Saturday, September 8, 2001

Sign Superstition/Folk Belief “Spilled salt” folklore

Genre: Sign Superstition/Folk Belief                           
“Spilled salt”
September, 8, 2001   

1. Sineád Dinsmore                                                     
2. “Toddy” (Kathleen) Ritter
3. Adrian McGarrity, male, 40s
Irish-born, Irish-English speaking
Oct 6, 2001, in an airplane enroute,
Lisbon to London somewhere over Galicia

We were all sitting around the table at my aunt Toddy’s house in Santa Cruz. Someone spilled some salt, so I asked several family members about the superstition of throwing spilled salt over one’s shoulder. Both my cousin Sineád and my aunt Toddy learned about it from their parents at around the same age of six or seven years of age, as did I.  

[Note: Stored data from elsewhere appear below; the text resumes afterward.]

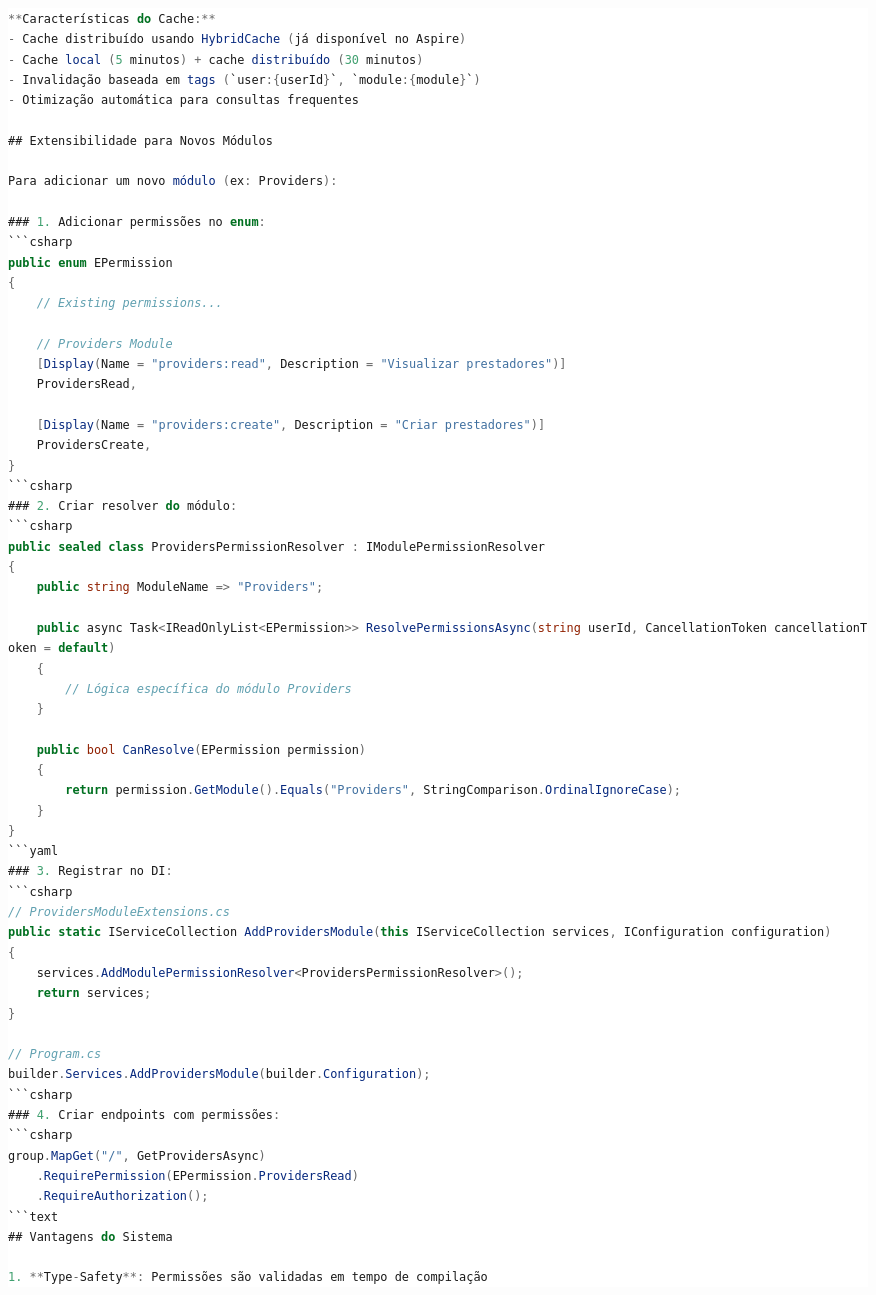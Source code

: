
 ```csharp
**Características do Cache:**
- Cache distribuído usando HybridCache (já disponível no Aspire)
- Cache local (5 minutos) + cache distribuído (30 minutos)
- Invalidação baseada em tags (`user:{userId}`, `module:{module}`)
- Otimização automática para consultas frequentes

## Extensibilidade para Novos Módulos

Para adicionar um novo módulo (ex: Providers):

### 1. Adicionar permissões no enum:
```csharp
public enum EPermission
{
    // Existing permissions...
    
    // Providers Module
    [Display(Name = "providers:read", Description = "Visualizar prestadores")]
    ProvidersRead,
    
    [Display(Name = "providers:create", Description = "Criar prestadores")]
    ProvidersCreate,
}
```csharp
### 2. Criar resolver do módulo:
```csharp
public sealed class ProvidersPermissionResolver : IModulePermissionResolver
{
    public string ModuleName => "Providers";
    
    public async Task<IReadOnlyList<EPermission>> ResolvePermissionsAsync(string userId, CancellationToken cancellationToken = default)
    {
        // Lógica específica do módulo Providers
    }
    
    public bool CanResolve(EPermission permission)
    {
        return permission.GetModule().Equals("Providers", StringComparison.OrdinalIgnoreCase);
    }
}
```yaml
### 3. Registrar no DI:
```csharp
// ProvidersModuleExtensions.cs
public static IServiceCollection AddProvidersModule(this IServiceCollection services, IConfiguration configuration)
{
    services.AddModulePermissionResolver<ProvidersPermissionResolver>();
    return services;
}

// Program.cs
builder.Services.AddProvidersModule(builder.Configuration);
```csharp
### 4. Criar endpoints com permissões:
```csharp
group.MapGet("/", GetProvidersAsync)
    .RequirePermission(EPermission.ProvidersRead)
    .RequireAuthorization();
```text
## Vantagens do Sistema

1. **Type-Safety**: Permissões são validadas em tempo de compilação
```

When it came to tossing salt over a shoulder to ward off bad luck, Sineád was the only contrariwise one who threw it with left hand over right shoulder. The rest of us tossed it right over left. I asked them why they did it. “To ward off bad luck.” I asked what kind of bad luck? “Unspecific.” Or “A spell.”

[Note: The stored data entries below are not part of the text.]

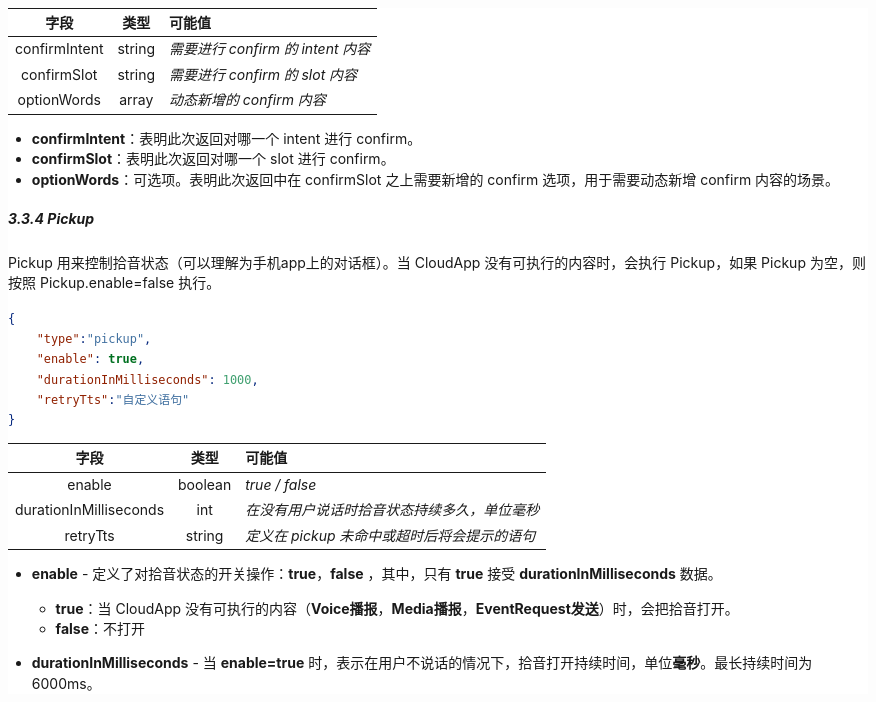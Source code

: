 | 字段               | 类型            | 可能值 |
|:-----------------:|:---------------:|:---------------|
| confirmIntent           | string          | *需要进行 confirm 的 intent 内容*  |
| confirmSlot           | string          | *需要进行 confirm 的 slot 内容*  |
| optionWords           | array          | *动态新增的 confirm 内容*  |

* **confirmIntent**：表明此次返回对哪一个 intent 进行 confirm。
* **confirmSlot**：表明此次返回对哪一个 slot 进行 confirm。
* **optionWords**：可选项。表明此次返回中在 confirmSlot 之上需要新增的 confirm 选项，用于需要动态新增 confirm 内容的场景。


##### 3.3.4 Pickup

Pickup 用来控制拾音状态（可以理解为手机app上的对话框）。当 CloudApp 没有可执行的内容时，会执行 Pickup，如果 Pickup 为空，则按照 Pickup.enable=false 执行。

```json
{
    "type":"pickup",
    "enable": true,
    "durationInMilliseconds": 1000,
    "retryTts":"自定义语句"
}
```

| 字段               | 类型            | 可能值 |
|:-----------------:|:---------------:|:---------------|
| enable              | boolean         | *true / false*  |
| durationInMilliseconds  | int        | *在没有用户说话时拾音状态持续多久，单位毫秒*  |
|retryTts|string|*定义在 pickup 未命中或超时后将会提示的语句*|

* **enable** - 定义了对拾音状态的开关操作：**true**，**false** ，其中，只有 **true** 接受 **durationInMilliseconds** 数据。
    * **true**：当 CloudApp 没有可执行的内容（**Voice播报**，**Media播报**，**EventRequest发送**）时，会把拾音打开。
    * **false**：不打开

* **durationInMilliseconds** - 当 **enable=true** 时，表示在用户不说话的情况下，拾音打开持续时间，单位**毫秒**。最长持续时间为6000ms。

I decided to collect data further afield. A month later, I met Adrian McGarrity, from Belfast, Northern Ireland, on a plane enroute from Lisbon to London. An excellent informant, if not captive audience, Adrian confirmed the majority rule: “Salt over the left shoulder with the right hand.” He said “It was another thing for not bringing bad luck upon yourself. ‘Make sure you throw a little salt over your shoulder,’ my mother would always say.”

When I asked each of them how they thought this superstition evolved, they said salt was once a valuable commodity (worth more than gold) and to toss spilled salt was to make an offering, to ward off bad luck or “to stop an argument,” an explanation which I’d never heard before. The operative word was valuable. Don't destroy something valuable.